Dagwood’s real reason for going to college, it turns out, isn’t the education (he is a functionally illiterate man-child, after all), but the sports. Dagwood goes out for every college sport they had the time to film, in a montage of comic ineptitude that is really the leftover scraps from similar comic routines in Harold Lloyd’s The Freshman and Buster Keaton’s College. It gets less funny with each retelling. Dagwood fails at every sport, with the jokes being, for instance, that when trying to play baseball, he cannot hit a baseball. Yeah, that’s pretty much someone who shouldn’t play that sport, but no, it’s not a joke, per se. I did laugh at one moment in this sports montage, though maybe I shouldn’t have. Did you know that mules were considered regular field equipment in 1940s era football? It’s so endearingly hayseed, because surely the entire U.S. was just a bunch of rubes back then.

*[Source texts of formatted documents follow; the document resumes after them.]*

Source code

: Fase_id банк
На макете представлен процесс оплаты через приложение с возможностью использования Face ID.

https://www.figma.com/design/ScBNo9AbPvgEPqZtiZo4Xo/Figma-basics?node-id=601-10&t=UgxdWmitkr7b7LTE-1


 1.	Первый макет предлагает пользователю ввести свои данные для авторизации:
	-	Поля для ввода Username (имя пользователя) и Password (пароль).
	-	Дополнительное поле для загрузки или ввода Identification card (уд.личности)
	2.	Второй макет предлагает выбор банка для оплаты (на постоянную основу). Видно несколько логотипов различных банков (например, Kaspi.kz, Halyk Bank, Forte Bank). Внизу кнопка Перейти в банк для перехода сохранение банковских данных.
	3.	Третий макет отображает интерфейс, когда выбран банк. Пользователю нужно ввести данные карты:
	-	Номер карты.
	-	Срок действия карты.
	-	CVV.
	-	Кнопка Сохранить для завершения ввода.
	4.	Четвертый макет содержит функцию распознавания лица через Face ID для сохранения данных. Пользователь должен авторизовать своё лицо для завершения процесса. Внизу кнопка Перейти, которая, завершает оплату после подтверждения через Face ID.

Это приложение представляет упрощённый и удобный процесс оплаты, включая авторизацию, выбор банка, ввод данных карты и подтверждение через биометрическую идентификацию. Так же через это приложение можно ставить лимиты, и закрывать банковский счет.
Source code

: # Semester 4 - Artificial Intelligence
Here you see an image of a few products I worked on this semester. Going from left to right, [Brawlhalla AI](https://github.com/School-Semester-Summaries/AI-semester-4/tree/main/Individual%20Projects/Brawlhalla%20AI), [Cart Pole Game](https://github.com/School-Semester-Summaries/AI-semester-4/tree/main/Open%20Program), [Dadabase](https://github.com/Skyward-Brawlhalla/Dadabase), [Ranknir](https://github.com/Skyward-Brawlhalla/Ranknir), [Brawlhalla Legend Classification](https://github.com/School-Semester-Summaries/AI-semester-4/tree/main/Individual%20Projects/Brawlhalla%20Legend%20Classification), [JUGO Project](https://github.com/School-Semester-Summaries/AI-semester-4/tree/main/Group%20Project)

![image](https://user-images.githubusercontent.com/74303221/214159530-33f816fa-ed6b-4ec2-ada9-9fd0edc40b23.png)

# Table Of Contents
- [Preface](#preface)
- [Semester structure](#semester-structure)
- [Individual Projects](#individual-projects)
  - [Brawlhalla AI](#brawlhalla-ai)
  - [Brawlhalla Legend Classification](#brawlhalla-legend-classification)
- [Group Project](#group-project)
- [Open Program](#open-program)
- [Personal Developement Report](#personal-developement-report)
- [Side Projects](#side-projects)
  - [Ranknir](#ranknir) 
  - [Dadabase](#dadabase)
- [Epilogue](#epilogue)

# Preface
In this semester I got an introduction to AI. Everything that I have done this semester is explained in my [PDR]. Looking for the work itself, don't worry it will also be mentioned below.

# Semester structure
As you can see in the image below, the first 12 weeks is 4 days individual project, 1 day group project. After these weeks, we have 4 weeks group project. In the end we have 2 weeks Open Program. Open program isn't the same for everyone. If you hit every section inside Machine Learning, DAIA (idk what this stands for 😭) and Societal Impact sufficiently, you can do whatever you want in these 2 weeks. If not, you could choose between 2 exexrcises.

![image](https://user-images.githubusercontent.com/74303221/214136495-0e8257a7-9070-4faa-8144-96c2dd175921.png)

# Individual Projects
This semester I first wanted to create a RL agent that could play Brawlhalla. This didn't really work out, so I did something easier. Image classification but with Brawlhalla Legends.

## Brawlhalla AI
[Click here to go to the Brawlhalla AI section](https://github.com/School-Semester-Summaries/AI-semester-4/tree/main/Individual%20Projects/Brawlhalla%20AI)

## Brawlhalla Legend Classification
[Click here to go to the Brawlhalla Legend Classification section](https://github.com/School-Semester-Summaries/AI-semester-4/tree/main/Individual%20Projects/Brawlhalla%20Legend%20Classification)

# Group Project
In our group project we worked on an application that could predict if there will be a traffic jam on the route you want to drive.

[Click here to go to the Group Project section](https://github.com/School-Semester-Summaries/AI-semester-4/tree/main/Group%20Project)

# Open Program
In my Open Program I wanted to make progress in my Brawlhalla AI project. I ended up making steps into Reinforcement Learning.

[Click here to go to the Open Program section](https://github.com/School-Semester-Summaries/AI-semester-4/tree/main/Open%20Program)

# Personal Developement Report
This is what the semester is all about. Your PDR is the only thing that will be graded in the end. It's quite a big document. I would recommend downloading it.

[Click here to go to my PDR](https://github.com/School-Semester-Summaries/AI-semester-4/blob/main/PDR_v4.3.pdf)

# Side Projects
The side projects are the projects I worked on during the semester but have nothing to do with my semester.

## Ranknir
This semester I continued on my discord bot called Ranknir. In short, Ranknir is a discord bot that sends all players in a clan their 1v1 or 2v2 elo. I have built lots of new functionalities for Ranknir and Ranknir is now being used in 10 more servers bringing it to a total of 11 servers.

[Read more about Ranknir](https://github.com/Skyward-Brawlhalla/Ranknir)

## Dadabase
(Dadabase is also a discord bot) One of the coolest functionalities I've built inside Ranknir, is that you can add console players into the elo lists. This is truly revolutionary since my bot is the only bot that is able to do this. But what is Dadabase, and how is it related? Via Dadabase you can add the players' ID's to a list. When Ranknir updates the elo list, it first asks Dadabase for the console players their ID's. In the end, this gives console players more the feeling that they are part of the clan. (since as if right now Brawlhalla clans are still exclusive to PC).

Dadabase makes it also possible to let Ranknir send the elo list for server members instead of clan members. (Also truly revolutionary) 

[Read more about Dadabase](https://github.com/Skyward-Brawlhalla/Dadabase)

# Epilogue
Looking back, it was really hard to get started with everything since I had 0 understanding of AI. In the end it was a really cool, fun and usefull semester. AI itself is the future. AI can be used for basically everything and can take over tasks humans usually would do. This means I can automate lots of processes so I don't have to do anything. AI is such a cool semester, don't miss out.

There is a little more standard business involving the Bumsteads’ separate unwanted romances, as well as a visit to Dumpling at Calhoun. Then Blondie plans to do Dagwood a favor by convincing Rusty to drop off the crew team. This opens up a spot, which Dagwood learns about when Mr. Dithers of all people drops by to inform him of it. I don’t even know why he insists on inserting himself into this story. So whatever, Dagwood agrees to join the crew team, and Dithers then fires him. Again, I don’t even know why he does this, except it’s become such a kneejerk response for the man – it’s like a very specific form of Tourette’s. I’ve officially lost count of Dagwood’s firings – I think it’s around 5 or 6 now.

Apparently Dagwood is actually good at rowing, shown by a sports montage more at place in Rocky. This attracts the attention of Laura’s millionaire father, Mr. Wadsworth (Andrew Tombes), who welcomes Dagwood with open arms into his extravagant yacht-going lifestyle. Dagwood eats a large sandwich, so they’re perpetuating that gag. Both Laura and Blondie show up in really cute sailor uniforms – Dang it! I should’ve taken screen caps before I sent the DVD back!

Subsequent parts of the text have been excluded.